CREATE TABLE `car` (

    `id` int(10) UNSIGNED NOT NULL AUTO_INCREMENT,

    `name` varchar(255) NOT NULL,

    `type` varchar(100) NOT NULL,

    PRIMARY KEY (`id`)

);




class Car extends CActiveRecord {

    static function model($className=__CLASS__) {

        return parent::model($className);

    }

 

    function tableName() {

        return 'car';

    }

 

    protected function instantiate($attributes){

        switch($attributes['type']){

            case 'sport':

                $class='SportCar';

            break;

            case 'family':

                $class='FamilyCar';

            break;

            default:

                $class=get_class($this);

        }

        $model=new $class(null);

        return $model;

    }

}






class SportCar extends Car {

    static function model($className=__CLASS__) {

        return parent::model($className);

    }

 

    function defaultScope(){

        return array(

            'condition'=>"type='sport'",

        );

    }

}

 

class FamilyCar extends Car {

    static function model($className=__CLASS__) {

        return parent::model($className);

    }

 

    function defaultScope(){

        return array(

            'condition'=>"type='family'",

        );

    }

}



Now using Car you’ll get both SportCar and FamilyCar.
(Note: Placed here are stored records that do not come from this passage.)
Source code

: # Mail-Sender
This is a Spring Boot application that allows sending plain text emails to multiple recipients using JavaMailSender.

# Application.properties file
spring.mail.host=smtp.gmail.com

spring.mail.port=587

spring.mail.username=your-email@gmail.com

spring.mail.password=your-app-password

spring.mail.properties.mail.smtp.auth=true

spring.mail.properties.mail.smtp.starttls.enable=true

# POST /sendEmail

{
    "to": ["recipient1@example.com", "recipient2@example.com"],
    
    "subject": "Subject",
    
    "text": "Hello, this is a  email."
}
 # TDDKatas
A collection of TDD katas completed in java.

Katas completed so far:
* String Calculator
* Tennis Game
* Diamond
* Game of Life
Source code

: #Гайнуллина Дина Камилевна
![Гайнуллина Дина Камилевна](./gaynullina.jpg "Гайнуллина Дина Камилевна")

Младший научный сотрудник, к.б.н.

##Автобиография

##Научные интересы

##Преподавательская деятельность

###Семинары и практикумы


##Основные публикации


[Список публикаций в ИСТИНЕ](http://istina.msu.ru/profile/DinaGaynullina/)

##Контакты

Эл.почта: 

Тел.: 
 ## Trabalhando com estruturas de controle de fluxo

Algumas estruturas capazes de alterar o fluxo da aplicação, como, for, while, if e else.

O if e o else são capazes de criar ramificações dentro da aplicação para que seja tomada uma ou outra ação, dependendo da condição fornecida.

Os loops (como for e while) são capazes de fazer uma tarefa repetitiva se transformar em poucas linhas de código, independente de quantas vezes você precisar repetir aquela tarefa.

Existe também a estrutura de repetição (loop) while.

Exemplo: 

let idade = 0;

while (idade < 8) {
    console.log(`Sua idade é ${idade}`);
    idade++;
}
Good example steffen, that work so nice!

But I think that inheritance classes it’s what I need.

So, I can create main model of Users that have the other two models. Nice tip samdark.
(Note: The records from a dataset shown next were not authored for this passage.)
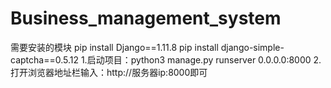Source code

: # Business_management_system
需要安装的模块
pip install Django==1.11.8
pip install django-simple-captcha==0.5.12
1.启动项目：python3 manage.py runserver 0.0.0.0:8000
2.打开浏览器地址栏输入：http://服务器ip:8000即可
I’ll try and post the final result.

Thanks again!

samdark, your post comes right in time for me. I just was thinking about how to work with inheritance between AR classes and like your approach very much. Thanks for sharing!

Sorry, for taking over this thread a little, but it’s probably related:

Any suggestion how to work with different sets of attributes for the different sub types?
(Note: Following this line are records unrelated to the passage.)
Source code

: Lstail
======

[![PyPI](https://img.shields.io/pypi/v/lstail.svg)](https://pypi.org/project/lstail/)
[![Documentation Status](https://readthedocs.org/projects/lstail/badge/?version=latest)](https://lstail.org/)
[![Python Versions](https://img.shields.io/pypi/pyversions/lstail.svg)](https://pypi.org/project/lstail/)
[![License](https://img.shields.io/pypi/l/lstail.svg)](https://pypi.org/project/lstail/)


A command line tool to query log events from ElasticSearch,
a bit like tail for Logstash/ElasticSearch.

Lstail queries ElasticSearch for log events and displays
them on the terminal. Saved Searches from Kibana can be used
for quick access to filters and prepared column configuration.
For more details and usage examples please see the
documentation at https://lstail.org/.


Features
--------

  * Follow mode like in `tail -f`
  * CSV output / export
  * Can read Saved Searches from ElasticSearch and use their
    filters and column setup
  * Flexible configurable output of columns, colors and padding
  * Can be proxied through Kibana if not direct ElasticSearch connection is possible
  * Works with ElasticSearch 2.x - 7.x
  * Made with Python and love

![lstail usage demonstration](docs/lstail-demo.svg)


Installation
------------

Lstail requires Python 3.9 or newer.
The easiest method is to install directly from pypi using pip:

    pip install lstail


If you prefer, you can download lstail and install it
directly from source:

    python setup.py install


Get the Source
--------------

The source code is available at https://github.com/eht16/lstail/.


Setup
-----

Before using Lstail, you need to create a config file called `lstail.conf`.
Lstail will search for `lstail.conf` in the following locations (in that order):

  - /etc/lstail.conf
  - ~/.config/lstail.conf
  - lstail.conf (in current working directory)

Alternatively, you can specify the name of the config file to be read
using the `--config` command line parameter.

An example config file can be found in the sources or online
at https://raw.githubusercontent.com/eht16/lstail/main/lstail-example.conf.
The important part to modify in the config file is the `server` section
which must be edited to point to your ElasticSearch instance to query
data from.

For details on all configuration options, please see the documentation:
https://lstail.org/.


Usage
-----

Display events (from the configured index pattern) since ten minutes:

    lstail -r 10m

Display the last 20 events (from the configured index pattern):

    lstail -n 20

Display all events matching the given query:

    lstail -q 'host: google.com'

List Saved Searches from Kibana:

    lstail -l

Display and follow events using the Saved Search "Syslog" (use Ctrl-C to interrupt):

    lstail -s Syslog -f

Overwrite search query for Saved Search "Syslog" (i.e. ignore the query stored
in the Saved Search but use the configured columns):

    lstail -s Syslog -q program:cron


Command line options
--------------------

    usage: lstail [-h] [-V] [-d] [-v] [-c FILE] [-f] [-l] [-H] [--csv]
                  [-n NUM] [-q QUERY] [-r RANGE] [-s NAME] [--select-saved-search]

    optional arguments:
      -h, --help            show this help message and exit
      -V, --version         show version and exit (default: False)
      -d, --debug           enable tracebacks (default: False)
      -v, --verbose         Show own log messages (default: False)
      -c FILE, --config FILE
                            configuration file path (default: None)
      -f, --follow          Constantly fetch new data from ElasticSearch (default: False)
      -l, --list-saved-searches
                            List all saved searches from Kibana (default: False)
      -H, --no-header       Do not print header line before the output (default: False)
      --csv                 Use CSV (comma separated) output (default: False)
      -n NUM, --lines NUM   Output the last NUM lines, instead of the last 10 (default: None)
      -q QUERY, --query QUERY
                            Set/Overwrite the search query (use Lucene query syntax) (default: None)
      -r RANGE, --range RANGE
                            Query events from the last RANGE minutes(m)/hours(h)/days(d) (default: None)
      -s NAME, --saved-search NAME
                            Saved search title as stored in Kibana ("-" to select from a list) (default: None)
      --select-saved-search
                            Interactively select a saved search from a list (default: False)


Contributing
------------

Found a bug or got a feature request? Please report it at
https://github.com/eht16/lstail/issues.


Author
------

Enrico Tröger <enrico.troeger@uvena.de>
For example, take the following attributes:

Shared by all car types: name, power, max_speed, …

Family cars: number_of_seats, …

Sport cars: power_to_wind_ratio, …

I thought about hardcoding the additional attributes in the type classes and store their values in another table car_attributes like this:




id (INT) - id of attribute

car_id (INT) - id of car (parent)

name (VARCHAR) - name of attribute ('number_of_seats', 'power_to_wind_ratio')

datatype (TINYINT) - id of datatype (1=string, 2=int, 3=float, ...)

value_string (VARCHAR) - value for datatype string

value_int (INT) - value for datatype int

value_float (DECIMAL) - value for datatype decimal



Each dynamic attribute value would be represented by a row in this table. The column ‘datatype’ stores the type of data and there’s one data column for every possible datatype (value_string, value_int, value_float, etc). Using a HAS_MANY relation in Cars with the ‘index’ feature would allow easy access to the attribute records:




'dynamics'=>array(self::HAS_MANY, 'CarAttributes', 'car_id','index'=>'name'),






$familycar=FamilyCar::model()->with('dynamics')->findByPk($sportcar_id);

// safety checks like isset(...) left out for clarity...

$seatNumber=$familycar->dynamics['number_of_seats']->value_int;



But as you see this makes it more complicated to access the value of such a dynamic attribute. And the "one-column-per-type" approach is not very ressource friendly. Not to mention that there are more types than i gave in the example.

Ideas? Alternative approaches?

When I faced a similar problem, I created different tables for sub types. But in this case you’ll need to join a main table with one of others depending on main.car_type value.

Your approach reminds me of EAV Model, which I didn’t use and don’t like it very much.

Anyway, the question is still interesting, but I think there is no perfect solution in Relational DBMS.

Hi I think I may have a similar question and wish to get further insight on steffans input

I refer to my post

Are you saying steffan that I should keep the data within there separate models…modify the relations and create a "View"( or Controller?) that merges the 2 data information together to be displayed?

Seems fitting for a 1 to 1 relationship but what about 1 to many?